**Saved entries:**
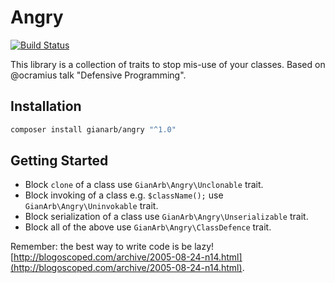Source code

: Angry
=====

[![Build Status](https://travis-ci.org/gianarb/angry.svg?branch=master)](https://travis-ci.org/gianarb/angry)

This library is a collection of traits to stop mis-use of your classes.
Based on @ocramius talk "Defensive Programming".


Installation
------------

```bash
composer install gianarb/angry "^1.0"
```


Getting Started
---------------

* Block `clone` of a class use `GianArb\Angry\Unclonable` trait.
* Block invoking of a class e.g. `$className();` use `GianArb\Angry\Uninvokable` trait.
* Block serialization of a class use `GianArb\Angry\Unserializable` trait.
* Block all of the above use `GianArb\Angry\ClassDefence` trait.

Remember: the best way to write code is be lazy!
[http://blogoscoped.com/archive/2005-08-24-n14.html](http://blogoscoped.com/archive/2005-08-24-n14.html).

**To do:**
Set down the records again exactly as they appear, leaving each picture behind.

**Task solution:**
Source code

: Angry
=====

[![Build Status](https://travis-ci.org/gianarb/angry.svg?branch=master)](https://travis-ci.org/gianarb/angry)

This library is a collection of traits to stop mis-use of your classes.
Based on @ocramius talk "Defensive Programming".


Installation
------------

```bash
composer install gianarb/angry "^1.0"
```


Getting Started
---------------

* Block `clone` of a class use `GianArb\Angry\Unclonable` trait.
* Block invoking of a class e.g. `$className();` use `GianArb\Angry\Uninvokable` trait.
* Block serialization of a class use `GianArb\Angry\Unserializable` trait.
* Block all of the above use `GianArb\Angry\ClassDefence` trait.

Remember: the best way to write code is be lazy!
[http://blogoscoped.com/archive/2005-08-24-n14.html](http://blogoscoped.com/archive/2005-08-24-n14.html).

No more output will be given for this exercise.